4. The stand mixer of claim 2, wherein the orbital adapter comprises a central shaft extending downward along the central axis of the stand mixer.

5. The stand mixer of claim 4, wherein the transmission comprises a transfer block and a receiver block, the transfer block coupled to the central shaft of the orbital adapter, the receiver block coupled to a shaft extending from the disk, the transfer block configured to transfer torque from the central shaft to the receiver block, thereby rotating the disk.

6. The stand mixer of claim 1, wherein the bottom side of the food mill bowl comprises a conical shape at an angle commensurate to the disk.

7. The stand mixer of claim 1, wherein the food mill bowl comprises a scrape plate positioned proximate a top side of the disk, the scrape plate configured to scrape food items from the top side of the disk when the disk is rotated in one of the directions around the central axis.

8. A stand mixer, comprising: a housing; a motor disposed in the housing; a mixing shaft operably coupled to the motor; a mixing bowl positioned beneath the mixing shaft; and a food mill attachment coupled to the bowl, the food mill attachment mechanically coupled to the mixing shaft, the food mill attachment comprising: a transmission mechanically coupling a disk to the motor along a central axis, the disk rotatable around the central axis in both a clockwise direction and a counterclockwise direction; a food mill bowl coupled to the mixing bowl, the food mill bowl configured to receive food items for processing.

9. The stand mixer of claim 8, wherein the stand mixer comprises an orbital coupled to the housing at the mixing shaft, and the transmission of the food mill attachment comprises an orbital adapter configured to removably couple to the orbital.

10. The stand mixer of claim 9, wherein the orbital adapter comprises a biasing member configured to secure the coupling of the orbital adapter to the orbital.

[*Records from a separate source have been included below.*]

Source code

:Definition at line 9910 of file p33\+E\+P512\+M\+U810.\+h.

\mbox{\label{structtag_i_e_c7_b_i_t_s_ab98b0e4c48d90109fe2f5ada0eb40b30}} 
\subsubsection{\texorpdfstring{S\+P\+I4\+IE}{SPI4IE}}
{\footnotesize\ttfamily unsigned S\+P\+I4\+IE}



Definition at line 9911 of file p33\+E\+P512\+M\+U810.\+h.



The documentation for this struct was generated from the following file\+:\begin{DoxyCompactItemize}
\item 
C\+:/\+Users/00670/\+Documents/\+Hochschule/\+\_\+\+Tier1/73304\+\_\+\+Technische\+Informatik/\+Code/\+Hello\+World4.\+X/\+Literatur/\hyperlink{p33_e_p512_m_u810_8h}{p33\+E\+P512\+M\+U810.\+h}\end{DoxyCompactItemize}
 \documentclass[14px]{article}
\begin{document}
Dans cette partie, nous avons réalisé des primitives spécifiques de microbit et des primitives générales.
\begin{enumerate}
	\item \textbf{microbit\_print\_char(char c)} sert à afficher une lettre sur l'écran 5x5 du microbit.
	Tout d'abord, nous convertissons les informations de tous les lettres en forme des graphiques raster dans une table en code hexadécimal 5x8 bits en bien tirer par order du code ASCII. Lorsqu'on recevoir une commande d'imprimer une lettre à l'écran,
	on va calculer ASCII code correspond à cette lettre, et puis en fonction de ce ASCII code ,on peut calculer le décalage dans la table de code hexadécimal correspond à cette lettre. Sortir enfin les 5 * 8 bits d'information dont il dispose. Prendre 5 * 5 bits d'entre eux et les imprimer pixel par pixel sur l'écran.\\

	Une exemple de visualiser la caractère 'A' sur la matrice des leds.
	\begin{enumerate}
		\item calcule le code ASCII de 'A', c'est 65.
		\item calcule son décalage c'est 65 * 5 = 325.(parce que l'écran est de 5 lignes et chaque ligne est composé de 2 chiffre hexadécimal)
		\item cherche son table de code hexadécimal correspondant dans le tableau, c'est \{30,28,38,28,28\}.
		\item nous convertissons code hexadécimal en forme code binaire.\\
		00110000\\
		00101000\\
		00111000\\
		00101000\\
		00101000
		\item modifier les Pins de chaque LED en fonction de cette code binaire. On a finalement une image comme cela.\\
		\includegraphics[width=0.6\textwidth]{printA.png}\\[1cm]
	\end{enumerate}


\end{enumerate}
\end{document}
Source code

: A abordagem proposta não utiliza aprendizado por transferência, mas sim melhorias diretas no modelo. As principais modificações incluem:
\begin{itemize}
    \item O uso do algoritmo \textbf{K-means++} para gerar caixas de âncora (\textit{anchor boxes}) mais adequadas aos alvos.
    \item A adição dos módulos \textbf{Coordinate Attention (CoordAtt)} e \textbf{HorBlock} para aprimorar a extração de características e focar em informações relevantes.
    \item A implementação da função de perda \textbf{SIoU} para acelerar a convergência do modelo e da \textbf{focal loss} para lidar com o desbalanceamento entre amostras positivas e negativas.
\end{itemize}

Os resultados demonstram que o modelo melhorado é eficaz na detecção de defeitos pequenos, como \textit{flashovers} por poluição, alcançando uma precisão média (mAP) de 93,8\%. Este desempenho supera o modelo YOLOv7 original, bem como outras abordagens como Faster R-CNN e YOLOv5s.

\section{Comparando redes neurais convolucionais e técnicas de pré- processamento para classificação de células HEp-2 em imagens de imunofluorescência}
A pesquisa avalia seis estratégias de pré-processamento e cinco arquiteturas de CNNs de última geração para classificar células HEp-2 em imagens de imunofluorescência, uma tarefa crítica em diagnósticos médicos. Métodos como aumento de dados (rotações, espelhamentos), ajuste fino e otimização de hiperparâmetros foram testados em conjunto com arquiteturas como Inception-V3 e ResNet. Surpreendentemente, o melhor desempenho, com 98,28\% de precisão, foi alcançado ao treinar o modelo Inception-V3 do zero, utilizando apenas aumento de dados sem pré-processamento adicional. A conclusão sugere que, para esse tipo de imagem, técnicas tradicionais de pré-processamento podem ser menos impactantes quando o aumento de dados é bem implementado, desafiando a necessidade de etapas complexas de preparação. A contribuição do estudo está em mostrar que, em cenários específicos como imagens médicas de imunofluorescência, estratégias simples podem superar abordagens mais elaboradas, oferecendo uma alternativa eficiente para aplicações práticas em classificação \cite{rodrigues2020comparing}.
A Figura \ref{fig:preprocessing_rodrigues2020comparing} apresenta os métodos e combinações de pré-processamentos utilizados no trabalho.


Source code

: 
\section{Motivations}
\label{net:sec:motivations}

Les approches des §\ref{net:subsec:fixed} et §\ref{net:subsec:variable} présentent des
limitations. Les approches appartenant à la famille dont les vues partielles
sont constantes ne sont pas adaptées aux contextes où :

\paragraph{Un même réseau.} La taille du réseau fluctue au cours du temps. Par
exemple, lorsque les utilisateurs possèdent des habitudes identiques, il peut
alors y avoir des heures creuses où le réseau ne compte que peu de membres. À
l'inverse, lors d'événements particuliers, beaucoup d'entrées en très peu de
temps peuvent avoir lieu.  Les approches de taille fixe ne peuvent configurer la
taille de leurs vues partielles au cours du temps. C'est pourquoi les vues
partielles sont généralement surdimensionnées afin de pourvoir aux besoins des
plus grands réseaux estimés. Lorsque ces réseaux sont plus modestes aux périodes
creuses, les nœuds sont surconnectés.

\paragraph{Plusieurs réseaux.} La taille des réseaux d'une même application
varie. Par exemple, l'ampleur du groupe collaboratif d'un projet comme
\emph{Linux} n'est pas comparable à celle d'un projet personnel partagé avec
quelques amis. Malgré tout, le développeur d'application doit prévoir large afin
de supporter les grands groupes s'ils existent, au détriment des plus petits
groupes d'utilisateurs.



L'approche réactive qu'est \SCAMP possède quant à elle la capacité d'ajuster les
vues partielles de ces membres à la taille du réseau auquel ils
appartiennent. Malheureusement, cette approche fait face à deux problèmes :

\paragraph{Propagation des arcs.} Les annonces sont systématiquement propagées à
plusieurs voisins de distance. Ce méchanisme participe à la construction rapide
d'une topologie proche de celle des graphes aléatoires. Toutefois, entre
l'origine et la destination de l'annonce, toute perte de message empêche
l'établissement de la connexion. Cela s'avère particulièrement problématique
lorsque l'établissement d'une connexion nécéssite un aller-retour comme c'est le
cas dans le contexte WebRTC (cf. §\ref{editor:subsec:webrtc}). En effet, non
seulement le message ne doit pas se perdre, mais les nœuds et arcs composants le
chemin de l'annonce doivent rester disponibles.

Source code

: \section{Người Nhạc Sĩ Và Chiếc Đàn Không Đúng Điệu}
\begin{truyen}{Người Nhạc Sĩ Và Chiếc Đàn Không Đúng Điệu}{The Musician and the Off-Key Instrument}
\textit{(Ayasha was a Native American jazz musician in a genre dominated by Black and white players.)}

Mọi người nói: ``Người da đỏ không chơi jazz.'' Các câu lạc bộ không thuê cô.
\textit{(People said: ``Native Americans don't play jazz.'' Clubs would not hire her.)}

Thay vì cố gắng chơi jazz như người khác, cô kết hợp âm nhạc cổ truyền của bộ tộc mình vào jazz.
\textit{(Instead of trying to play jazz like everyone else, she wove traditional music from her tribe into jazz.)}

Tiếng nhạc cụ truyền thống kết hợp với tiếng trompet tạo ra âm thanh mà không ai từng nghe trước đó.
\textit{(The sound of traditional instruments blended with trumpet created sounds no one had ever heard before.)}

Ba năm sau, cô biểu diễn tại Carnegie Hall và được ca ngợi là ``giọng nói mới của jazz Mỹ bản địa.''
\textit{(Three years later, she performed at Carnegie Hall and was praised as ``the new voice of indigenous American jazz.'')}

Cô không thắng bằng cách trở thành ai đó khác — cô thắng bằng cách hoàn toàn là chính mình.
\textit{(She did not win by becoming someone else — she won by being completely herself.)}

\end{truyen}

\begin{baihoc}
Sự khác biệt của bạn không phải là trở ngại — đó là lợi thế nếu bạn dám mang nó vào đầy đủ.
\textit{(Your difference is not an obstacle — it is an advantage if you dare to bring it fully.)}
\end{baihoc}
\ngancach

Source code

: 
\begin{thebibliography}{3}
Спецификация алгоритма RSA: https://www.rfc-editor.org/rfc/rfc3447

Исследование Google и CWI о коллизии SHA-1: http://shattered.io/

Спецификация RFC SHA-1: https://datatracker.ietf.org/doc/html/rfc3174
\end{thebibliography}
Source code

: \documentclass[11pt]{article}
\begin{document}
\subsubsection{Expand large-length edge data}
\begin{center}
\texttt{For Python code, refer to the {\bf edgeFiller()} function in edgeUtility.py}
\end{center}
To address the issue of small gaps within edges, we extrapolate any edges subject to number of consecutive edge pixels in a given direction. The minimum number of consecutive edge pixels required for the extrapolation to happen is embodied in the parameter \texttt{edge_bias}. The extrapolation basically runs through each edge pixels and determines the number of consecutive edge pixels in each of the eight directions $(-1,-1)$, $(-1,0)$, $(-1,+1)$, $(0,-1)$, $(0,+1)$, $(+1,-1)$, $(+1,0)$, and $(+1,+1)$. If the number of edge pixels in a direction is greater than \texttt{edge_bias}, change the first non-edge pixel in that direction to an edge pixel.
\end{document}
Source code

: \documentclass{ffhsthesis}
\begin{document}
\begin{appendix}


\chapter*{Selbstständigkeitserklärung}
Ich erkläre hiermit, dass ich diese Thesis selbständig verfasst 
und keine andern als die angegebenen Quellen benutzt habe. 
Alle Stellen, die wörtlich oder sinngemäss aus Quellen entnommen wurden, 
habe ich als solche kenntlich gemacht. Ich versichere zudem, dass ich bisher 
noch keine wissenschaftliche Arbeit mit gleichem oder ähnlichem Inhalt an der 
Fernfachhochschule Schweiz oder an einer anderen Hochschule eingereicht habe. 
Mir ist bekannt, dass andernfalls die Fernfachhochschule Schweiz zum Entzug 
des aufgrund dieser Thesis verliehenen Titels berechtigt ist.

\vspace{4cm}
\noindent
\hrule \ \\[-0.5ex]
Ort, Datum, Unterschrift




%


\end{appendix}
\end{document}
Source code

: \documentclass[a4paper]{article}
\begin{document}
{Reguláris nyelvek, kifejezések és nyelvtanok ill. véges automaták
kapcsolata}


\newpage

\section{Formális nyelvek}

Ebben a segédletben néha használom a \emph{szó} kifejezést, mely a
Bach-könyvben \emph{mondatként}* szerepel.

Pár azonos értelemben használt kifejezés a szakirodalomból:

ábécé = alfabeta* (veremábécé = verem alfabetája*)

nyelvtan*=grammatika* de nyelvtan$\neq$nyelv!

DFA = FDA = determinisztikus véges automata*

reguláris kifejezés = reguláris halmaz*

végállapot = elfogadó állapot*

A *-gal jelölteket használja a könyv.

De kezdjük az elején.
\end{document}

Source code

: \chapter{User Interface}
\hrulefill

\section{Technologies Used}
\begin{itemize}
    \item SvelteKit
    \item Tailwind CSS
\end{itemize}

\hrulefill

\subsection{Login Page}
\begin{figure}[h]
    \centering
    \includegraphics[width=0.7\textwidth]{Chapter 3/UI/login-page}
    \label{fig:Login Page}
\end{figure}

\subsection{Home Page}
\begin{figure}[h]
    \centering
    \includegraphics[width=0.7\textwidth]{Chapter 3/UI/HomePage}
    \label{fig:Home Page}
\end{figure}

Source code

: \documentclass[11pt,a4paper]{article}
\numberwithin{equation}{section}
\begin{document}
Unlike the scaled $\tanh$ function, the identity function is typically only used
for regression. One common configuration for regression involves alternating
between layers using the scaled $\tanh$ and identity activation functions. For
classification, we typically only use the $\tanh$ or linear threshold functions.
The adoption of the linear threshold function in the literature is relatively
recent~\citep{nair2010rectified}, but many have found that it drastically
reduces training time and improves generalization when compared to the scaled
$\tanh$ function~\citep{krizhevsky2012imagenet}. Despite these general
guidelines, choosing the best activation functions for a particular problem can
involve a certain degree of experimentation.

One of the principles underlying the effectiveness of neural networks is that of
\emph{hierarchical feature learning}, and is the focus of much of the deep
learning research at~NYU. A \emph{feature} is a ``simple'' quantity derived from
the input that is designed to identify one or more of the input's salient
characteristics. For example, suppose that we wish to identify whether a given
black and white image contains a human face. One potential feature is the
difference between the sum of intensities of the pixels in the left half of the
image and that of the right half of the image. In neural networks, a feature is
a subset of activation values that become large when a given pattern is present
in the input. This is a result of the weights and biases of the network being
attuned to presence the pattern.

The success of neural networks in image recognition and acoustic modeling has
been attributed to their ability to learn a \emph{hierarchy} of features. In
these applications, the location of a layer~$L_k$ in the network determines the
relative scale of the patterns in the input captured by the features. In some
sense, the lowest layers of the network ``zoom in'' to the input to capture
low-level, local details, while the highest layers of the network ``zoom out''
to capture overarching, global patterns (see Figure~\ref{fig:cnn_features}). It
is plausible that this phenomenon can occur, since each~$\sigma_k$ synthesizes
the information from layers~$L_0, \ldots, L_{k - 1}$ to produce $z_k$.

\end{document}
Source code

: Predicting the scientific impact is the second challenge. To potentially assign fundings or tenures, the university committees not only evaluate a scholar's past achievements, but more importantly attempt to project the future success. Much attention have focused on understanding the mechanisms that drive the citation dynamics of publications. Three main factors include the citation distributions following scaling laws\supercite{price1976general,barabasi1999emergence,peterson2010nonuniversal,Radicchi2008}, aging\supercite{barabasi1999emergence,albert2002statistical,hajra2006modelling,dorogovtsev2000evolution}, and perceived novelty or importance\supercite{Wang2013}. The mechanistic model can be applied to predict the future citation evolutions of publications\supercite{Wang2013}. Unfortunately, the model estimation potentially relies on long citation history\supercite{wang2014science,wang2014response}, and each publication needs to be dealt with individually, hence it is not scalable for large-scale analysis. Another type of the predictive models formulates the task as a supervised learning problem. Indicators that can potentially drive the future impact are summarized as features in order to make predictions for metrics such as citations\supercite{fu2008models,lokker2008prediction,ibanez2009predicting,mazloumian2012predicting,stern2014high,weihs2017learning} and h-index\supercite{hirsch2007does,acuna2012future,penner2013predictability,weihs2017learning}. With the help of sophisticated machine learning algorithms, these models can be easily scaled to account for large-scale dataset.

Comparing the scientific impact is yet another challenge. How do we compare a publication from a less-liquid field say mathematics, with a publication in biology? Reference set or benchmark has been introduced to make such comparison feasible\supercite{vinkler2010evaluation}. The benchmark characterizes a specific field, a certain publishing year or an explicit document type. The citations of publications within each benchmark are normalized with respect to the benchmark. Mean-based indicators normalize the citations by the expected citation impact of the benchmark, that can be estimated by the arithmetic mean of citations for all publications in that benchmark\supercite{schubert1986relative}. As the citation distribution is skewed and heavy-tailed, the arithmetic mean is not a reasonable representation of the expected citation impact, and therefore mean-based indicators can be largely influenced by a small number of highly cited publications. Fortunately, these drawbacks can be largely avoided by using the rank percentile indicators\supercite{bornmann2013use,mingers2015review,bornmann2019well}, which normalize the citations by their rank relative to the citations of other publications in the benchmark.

11. The stand mixer of claim 9, wherein the orbital adapter comprises a central shaft extending downward along the central axis of the stand mixer.

12. The stand mixer of claim 11, wherein the transmission comprises a transfer block and a receiver block, the transfer block coupled to the central shaft of the orbital adapter, the receiver block coupled to a shaft extending from the disk, the transfer block configured to transfer torque from the central shaft to the receiver block, thereby rotating the disk.

13. The stand mixer of claim 8, wherein the food mill bowl defines a plurality of apertures through a bottom side of the food mill bowl, and the bottom side of the food mill bowl comprises a conical shape at an angle commensurate to the disk.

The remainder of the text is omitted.